LISTED ENTRIES:
▬▬▬
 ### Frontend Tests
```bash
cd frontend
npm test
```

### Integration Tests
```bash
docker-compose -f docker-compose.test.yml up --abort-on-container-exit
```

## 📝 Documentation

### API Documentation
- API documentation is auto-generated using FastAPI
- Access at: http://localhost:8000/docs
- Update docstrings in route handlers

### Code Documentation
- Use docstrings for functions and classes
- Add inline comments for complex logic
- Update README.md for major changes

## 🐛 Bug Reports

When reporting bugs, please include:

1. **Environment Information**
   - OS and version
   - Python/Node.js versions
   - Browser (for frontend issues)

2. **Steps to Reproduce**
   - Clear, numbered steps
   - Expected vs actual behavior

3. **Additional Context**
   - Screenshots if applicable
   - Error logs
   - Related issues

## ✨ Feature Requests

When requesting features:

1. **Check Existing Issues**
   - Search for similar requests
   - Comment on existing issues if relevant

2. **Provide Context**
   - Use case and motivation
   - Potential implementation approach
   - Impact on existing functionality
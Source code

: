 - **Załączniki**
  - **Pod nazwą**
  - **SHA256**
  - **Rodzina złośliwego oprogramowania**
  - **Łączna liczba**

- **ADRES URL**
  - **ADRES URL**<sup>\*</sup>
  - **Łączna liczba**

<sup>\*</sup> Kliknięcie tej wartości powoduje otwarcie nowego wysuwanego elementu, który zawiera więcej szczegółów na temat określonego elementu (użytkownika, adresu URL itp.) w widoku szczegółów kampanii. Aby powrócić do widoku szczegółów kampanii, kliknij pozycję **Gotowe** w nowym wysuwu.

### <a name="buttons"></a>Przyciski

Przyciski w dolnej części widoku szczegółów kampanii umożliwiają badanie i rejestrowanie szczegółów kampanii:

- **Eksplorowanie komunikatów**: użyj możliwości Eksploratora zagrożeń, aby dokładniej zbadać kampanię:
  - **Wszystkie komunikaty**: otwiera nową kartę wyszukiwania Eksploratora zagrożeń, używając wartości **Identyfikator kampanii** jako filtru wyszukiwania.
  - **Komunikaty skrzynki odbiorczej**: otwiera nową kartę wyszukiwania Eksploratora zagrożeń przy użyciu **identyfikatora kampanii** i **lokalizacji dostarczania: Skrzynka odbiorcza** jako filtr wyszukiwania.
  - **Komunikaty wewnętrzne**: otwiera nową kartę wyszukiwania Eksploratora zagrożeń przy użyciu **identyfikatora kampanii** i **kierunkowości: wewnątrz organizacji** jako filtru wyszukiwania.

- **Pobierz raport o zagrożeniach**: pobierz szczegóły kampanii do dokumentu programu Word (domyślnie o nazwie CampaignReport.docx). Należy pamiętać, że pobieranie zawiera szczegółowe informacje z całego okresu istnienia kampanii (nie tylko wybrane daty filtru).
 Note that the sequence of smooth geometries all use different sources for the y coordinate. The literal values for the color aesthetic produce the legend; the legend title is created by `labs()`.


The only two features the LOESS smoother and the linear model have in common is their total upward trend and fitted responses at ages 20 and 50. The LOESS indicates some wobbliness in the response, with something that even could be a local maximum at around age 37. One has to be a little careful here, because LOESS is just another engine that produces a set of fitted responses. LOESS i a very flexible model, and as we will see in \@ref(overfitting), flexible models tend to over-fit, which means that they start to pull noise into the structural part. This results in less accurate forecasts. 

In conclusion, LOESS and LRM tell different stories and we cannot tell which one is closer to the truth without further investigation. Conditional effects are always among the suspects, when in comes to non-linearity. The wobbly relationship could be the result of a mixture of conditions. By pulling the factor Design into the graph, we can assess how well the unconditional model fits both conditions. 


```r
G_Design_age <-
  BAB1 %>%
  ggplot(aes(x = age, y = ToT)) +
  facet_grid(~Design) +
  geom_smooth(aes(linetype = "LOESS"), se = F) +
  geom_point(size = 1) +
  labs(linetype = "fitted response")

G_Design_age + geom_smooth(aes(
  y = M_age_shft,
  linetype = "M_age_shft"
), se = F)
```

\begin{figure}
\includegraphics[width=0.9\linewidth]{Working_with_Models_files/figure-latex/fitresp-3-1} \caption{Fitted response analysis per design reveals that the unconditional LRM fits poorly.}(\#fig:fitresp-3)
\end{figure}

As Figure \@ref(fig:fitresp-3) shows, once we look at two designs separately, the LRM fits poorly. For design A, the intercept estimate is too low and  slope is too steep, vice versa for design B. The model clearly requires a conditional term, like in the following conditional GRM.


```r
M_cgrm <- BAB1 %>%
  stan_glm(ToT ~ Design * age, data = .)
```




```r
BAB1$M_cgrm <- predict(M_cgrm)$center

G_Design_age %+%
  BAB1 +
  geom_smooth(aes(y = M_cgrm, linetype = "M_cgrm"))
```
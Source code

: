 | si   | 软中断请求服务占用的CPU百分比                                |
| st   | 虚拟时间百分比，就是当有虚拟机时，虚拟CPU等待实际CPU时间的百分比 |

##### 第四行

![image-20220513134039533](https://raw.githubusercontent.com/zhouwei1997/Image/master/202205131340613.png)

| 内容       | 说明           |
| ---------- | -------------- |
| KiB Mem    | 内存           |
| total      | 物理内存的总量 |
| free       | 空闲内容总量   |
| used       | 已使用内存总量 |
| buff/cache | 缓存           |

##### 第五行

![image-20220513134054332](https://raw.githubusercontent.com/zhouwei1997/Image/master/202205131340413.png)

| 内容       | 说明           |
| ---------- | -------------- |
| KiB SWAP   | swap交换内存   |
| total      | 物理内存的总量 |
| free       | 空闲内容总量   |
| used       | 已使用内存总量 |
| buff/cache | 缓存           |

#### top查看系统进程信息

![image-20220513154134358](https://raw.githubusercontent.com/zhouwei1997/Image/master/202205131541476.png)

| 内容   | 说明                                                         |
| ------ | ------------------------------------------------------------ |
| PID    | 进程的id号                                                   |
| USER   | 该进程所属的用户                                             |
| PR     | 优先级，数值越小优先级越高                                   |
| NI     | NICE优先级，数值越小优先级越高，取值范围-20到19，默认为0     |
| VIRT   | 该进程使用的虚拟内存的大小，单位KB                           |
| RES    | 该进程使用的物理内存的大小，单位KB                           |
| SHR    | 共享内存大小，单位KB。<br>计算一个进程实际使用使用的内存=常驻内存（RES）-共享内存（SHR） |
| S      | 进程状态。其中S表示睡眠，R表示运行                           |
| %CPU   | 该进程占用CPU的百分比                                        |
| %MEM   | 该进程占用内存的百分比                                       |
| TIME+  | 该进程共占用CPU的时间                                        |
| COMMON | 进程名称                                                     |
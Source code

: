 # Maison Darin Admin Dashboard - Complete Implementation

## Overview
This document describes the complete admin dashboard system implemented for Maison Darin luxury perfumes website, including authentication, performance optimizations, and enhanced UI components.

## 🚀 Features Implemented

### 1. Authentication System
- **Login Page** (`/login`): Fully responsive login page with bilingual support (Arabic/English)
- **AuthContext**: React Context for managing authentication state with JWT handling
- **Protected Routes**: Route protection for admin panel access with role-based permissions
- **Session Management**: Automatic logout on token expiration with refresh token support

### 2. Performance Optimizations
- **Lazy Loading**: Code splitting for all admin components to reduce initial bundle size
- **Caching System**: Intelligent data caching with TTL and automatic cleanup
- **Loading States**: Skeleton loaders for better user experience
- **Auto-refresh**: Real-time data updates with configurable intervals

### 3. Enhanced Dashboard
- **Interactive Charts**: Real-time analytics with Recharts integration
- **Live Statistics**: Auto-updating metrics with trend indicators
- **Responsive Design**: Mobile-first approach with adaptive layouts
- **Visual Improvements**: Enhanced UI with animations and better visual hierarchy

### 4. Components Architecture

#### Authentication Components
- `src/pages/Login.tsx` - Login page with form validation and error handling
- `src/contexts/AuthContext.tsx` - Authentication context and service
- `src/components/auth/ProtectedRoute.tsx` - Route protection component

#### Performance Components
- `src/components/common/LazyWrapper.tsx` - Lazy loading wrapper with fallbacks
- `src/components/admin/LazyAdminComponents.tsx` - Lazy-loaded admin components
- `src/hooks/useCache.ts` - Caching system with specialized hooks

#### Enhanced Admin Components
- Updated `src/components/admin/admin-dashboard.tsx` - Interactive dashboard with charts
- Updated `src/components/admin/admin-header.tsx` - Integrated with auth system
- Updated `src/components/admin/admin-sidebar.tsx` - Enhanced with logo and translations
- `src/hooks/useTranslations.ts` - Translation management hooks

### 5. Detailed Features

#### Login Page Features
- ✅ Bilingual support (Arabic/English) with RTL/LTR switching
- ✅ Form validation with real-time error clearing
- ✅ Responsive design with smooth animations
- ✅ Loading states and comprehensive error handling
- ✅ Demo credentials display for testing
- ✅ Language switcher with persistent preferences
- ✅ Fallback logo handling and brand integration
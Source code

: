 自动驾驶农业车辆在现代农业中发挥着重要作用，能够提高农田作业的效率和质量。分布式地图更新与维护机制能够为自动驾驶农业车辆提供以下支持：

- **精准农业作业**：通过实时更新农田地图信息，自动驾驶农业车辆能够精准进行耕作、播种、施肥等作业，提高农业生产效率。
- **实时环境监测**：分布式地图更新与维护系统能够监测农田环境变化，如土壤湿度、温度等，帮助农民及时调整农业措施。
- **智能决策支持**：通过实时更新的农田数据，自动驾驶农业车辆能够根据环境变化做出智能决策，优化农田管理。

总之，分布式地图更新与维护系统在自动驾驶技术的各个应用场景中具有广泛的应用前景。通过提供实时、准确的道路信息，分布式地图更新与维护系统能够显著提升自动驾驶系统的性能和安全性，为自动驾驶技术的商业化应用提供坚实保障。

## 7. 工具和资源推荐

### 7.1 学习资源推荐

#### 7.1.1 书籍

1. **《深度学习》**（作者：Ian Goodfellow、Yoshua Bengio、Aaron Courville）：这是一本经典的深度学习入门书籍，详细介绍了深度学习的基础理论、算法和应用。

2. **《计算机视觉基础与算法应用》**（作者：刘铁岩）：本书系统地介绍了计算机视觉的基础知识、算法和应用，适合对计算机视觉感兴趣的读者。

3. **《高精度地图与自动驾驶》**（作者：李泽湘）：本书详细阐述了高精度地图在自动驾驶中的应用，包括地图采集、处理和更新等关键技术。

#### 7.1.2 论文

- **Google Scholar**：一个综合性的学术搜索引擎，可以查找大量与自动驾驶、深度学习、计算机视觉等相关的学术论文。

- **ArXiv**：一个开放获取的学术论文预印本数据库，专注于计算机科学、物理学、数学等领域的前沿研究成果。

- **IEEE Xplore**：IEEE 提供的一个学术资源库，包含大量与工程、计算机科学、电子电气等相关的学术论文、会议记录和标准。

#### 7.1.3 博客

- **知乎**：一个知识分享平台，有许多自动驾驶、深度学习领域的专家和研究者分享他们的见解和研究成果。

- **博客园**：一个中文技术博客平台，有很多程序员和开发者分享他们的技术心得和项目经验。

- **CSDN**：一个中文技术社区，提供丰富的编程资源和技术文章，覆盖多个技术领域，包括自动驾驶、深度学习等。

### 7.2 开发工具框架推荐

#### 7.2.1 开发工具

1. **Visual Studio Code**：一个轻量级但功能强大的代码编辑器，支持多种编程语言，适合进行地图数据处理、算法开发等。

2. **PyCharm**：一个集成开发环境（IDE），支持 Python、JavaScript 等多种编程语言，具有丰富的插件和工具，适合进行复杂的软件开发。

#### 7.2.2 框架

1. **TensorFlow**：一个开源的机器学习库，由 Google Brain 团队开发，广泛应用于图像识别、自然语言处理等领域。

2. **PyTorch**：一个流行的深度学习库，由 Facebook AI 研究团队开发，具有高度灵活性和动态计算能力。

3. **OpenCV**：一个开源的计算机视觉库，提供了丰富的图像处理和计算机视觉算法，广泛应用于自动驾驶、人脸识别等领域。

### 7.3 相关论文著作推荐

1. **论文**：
▬▬▬
ACTIVITY:
The answer is to be a bare number, showing how many lines of the records contain "linetype".

EXPECTED ANSWER:
4